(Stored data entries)
[Start of section]

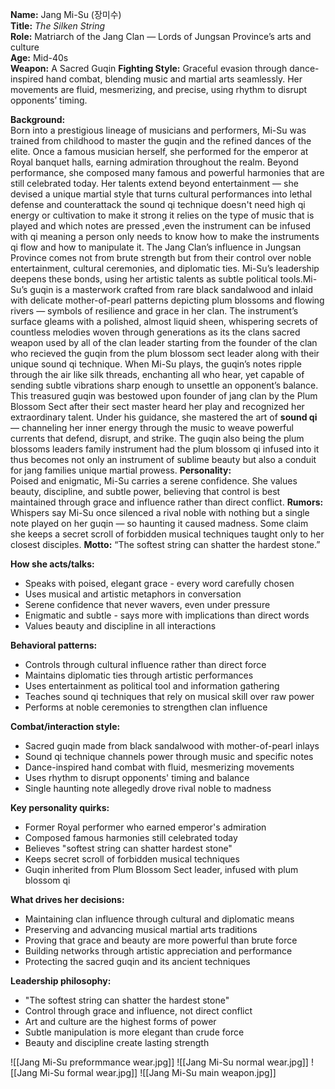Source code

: **Name:** Jang Mi-Su (장미수)  
**Title:** _The Silken String_  
**Role:** Matriarch of the Jang Clan — Lords of Jungsan Province’s arts and culture  
**Age:** Mid-40s  
**Weapon:** A Sacred Guqin
**Fighting Style:** Graceful evasion through dance-inspired hand combat, blending music and martial arts seamlessly. Her movements are fluid, mesmerizing, and precise, using rhythm to disrupt opponents’ timing.

**Background:**  
Born into a prestigious lineage of musicians and performers, Mi-Su was trained from childhood to master the guqin and the refined dances of the elite. Once a famous musician herself, she performed for the emperor at Royal banquet halls, earning admiration throughout the realm. Beyond performance, she composed many famous and powerful harmonies that are still celebrated today.
Her talents extend beyond entertainment — she devised a unique martial style that turns cultural performances into lethal defense and counterattack the sound qi technique doesn't need high qi energy or cultivation to make it strong it relies on the type of music that is played and which notes are pressed ,even the instrument can be infused with qi meaning a person only needs to know how to make the instruments qi flow and how to manipulate it. The Jang Clan’s influence in Jungsan Province comes not from brute strength but from their control over noble entertainment, cultural ceremonies, and diplomatic ties. Mi-Su’s leadership deepens these bonds, using her artistic talents as subtle political tools.Mi-Su’s guqin is a masterwork crafted from rare black sandalwood and inlaid with delicate mother-of-pearl patterns depicting plum blossoms and flowing rivers — symbols of resilience and grace in her clan. The instrument’s surface gleams with a polished, almost liquid sheen, whispering secrets of countless melodies woven through generations as its the clans sacred weapon used by all of the clan leader starting from the founder of the clan who recieved the guqin from the plum blossom sect leader along with their unique sound qi technique. When Mi-Su plays, the guqin’s notes ripple through the air like silk threads, enchanting all who hear, yet capable of sending subtle vibrations sharp enough to unsettle an opponent’s balance. This treasured guqin was bestowed upon founder of jang clan by the Plum Blossom Sect after their sect master heard her play and recognized her extraordinary talent. Under his guidance, she mastered the art of **sound qi** — channeling her inner energy through the music to weave powerful currents that defend, disrupt, and strike. The guqin also being the plum blossoms leaders family instrument had the plum blossom qi infused into it thus becomes not only an instrument of sublime beauty but also a conduit for jang families unique martial prowess.
**Personality:**  
Poised and enigmatic, Mi-Su carries a serene confidence. She values beauty, discipline, and subtle power, believing that control is best maintained through grace and influence rather than direct conflict.
**Rumors:**  
Whispers say Mi-Su once silenced a rival noble with nothing but a single note played on her guqin — so haunting it caused madness. Some claim she keeps a secret scroll of forbidden musical techniques taught only to her closest disciples.
**Motto:** “The softest string can shatter the hardest stone.”

**How she acts/talks:**
- Speaks with poised, elegant grace - every word carefully chosen
- Uses musical and artistic metaphors in conversation
- Serene confidence that never wavers, even under pressure
- Enigmatic and subtle - says more with implications than direct words
- Values beauty and discipline in all interactions

**Behavioral patterns:**
- Controls through cultural influence rather than direct force
- Maintains diplomatic ties through artistic performances
- Uses entertainment as political tool and information gathering
- Teaches sound qi techniques that rely on musical skill over raw power
- Performs at noble ceremonies to strengthen clan influence

**Combat/interaction style:**
- Sacred guqin made from black sandalwood with mother-of-pearl inlays
- Sound qi technique channels power through music and specific notes
- Dance-inspired hand combat with fluid, mesmerizing movements
- Uses rhythm to disrupt opponents' timing and balance
- Single haunting note allegedly drove rival noble to madness

**Key personality quirks:**
- Former Royal performer who earned emperor's admiration
- Composed famous harmonies still celebrated today
- Believes "softest string can shatter hardest stone"
- Keeps secret scroll of forbidden musical techniques
- Guqin inherited from Plum Blossom Sect leader, infused with plum blossom qi

**What drives her decisions:**
- Maintaining clan influence through cultural and diplomatic means
- Preserving and advancing musical martial arts traditions
- Proving that grace and beauty are more powerful than brute force
- Building networks through artistic appreciation and performance
- Protecting the sacred guqin and its ancient techniques

**Leadership philosophy:**
- "The softest string can shatter the hardest stone"
- Control through grace and influence, not direct conflict
- Art and culture are the highest forms of power
- Subtle manipulation is more elegant than crude force
- Beauty and discipline create lasting strength


![[Jang Mi-Su  preformmance wear.jpg]]
![[Jang Mi-Su normal wear.jpg]]
![[Jang Mi-Su  formal wear.jpg]]
![[Jang Mi-Su  main weapon.jpg]]
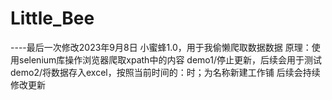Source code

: # Little_Bee
----最后一次修改2023年9月8日
小蜜蜂1.0，用于我偷懒爬取数据数据
原理：使用selenium库操作浏览器爬取xpath中的内容
demo1/停止更新，后续会用于测试
demo2/将数据存入excel，按照当前时间的：时；为名称新建工作铺
后续会持续修改更新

[End of section]

■ **Exercise**: A faithful copy of every record is required, with no pictures included.

■ **Task response**:
Source code

: **Name:** Jang Mi-Su (장미수)  
**Title:** _The Silken String_  
**Role:** Matriarch of the Jang Clan — Lords of Jungsan Province’s arts and culture  
**Age:** Mid-40s  
**Weapon:** A Sacred Guqin
**Fighting Style:** Graceful evasion through dance-inspired hand combat, blending music and martial arts seamlessly. Her movements are fluid, mesmerizing, and precise, using rhythm to disrupt opponents’ timing.

**Background:**  
Born into a prestigious lineage of musicians and performers, Mi-Su was trained from childhood to master the guqin and the refined dances of the elite. Once a famous musician herself, she performed for the emperor at Royal banquet halls, earning admiration throughout the realm. Beyond performance, she composed many famous and powerful harmonies that are still celebrated today.
Her talents extend beyond entertainment — she devised a unique martial style that turns cultural performances into lethal defense and counterattack the sound qi technique doesn't need high qi energy or cultivation to make it strong it relies on the type of music that is played and which notes are pressed ,even the instrument can be infused with qi meaning a person only needs to know how to make the instruments qi flow and how to manipulate it. The Jang Clan’s influence in Jungsan Province comes not from brute strength but from their control over noble entertainment, cultural ceremonies, and diplomatic ties. Mi-Su’s leadership deepens these bonds, using her artistic talents as subtle political tools.Mi-Su’s guqin is a masterwork crafted from rare black sandalwood and inlaid with delicate mother-of-pearl patterns depicting plum blossoms and flowing rivers — symbols of resilience and grace in her clan. The instrument’s surface gleams with a polished, almost liquid sheen, whispering secrets of countless melodies woven through generations as its the clans sacred weapon used by all of the clan leader starting from the founder of the clan who recieved the guqin from the plum blossom sect leader along with their unique sound qi technique. When Mi-Su plays, the guqin’s notes ripple through the air like silk threads, enchanting all who hear, yet capable of sending subtle vibrations sharp enough to unsettle an opponent’s balance. This treasured guqin was bestowed upon founder of jang clan by the Plum Blossom Sect after their sect master heard her play and recognized her extraordinary talent. Under his guidance, she mastered the art of **sound qi** — channeling her inner energy through the music to weave powerful currents that defend, disrupt, and strike. The guqin also being the plum blossoms leaders family instrument had the plum blossom qi infused into it thus becomes not only an instrument of sublime beauty but also a conduit for jang families unique martial prowess.
**Personality:**  
Poised and enigmatic, Mi-Su carries a serene confidence. She values beauty, discipline, and subtle power, believing that control is best maintained through grace and influence rather than direct conflict.
**Rumors:**  
Whispers say Mi-Su once silenced a rival noble with nothing but a single note played on her guqin — so haunting it caused madness. Some claim she keeps a secret scroll of forbidden musical techniques taught only to her closest disciples.
**Motto:** “The softest string can shatter the hardest stone.”

**How she acts/talks:**
- Speaks with poised, elegant grace - every word carefully chosen
- Uses musical and artistic metaphors in conversation
- Serene confidence that never wavers, even under pressure
- Enigmatic and subtle - says more with implications than direct words
- Values beauty and discipline in all interactions

**Behavioral patterns:**
- Controls through cultural influence rather than direct force
- Maintains diplomatic ties through artistic performances
- Uses entertainment as political tool and information gathering
- Teaches sound qi techniques that rely on musical skill over raw power
- Performs at noble ceremonies to strengthen clan influence

**Combat/interaction style:**
- Sacred guqin made from black sandalwood with mother-of-pearl inlays
- Sound qi technique channels power through music and specific notes
- Dance-inspired hand combat with fluid, mesmerizing movements
- Uses rhythm to disrupt opponents' timing and balance
- Single haunting note allegedly drove rival noble to madness

**Key personality quirks:**
- Former Royal performer who earned emperor's admiration
- Composed famous harmonies still celebrated today
- Believes "softest string can shatter hardest stone"
- Keeps secret scroll of forbidden musical techniques
- Guqin inherited from Plum Blossom Sect leader, infused with plum blossom qi

**What drives her decisions:**
- Maintaining clan influence through cultural and diplomatic means
- Preserving and advancing musical martial arts traditions
- Proving that grace and beauty are more powerful than brute force
- Building networks through artistic appreciation and performance
- Protecting the sacred guqin and its ancient techniques

**Leadership philosophy:**
- "The softest string can shatter the hardest stone"
- Control through grace and influence, not direct conflict
- Art and culture are the highest forms of power
- Subtle manipulation is more elegant than crude force
- Beauty and discipline create lasting strength


![[Jang Mi-Su  preformmance wear.jpg]]
![[Jang Mi-Su normal wear.jpg]]
![[Jang Mi-Su  formal wear.jpg]]
![[Jang Mi-Su  main weapon.jpg]]
Source code

: # Little_Bee
----最后一次修改2023年9月8日
小蜜蜂1.0，用于我偷懒爬取数据数据
原理：使用selenium库操作浏览器爬取xpath中的内容
demo1/停止更新，后续会用于测试
demo2/将数据存入excel，按照当前时间的：时；为名称新建工作铺
后续会持续修改更新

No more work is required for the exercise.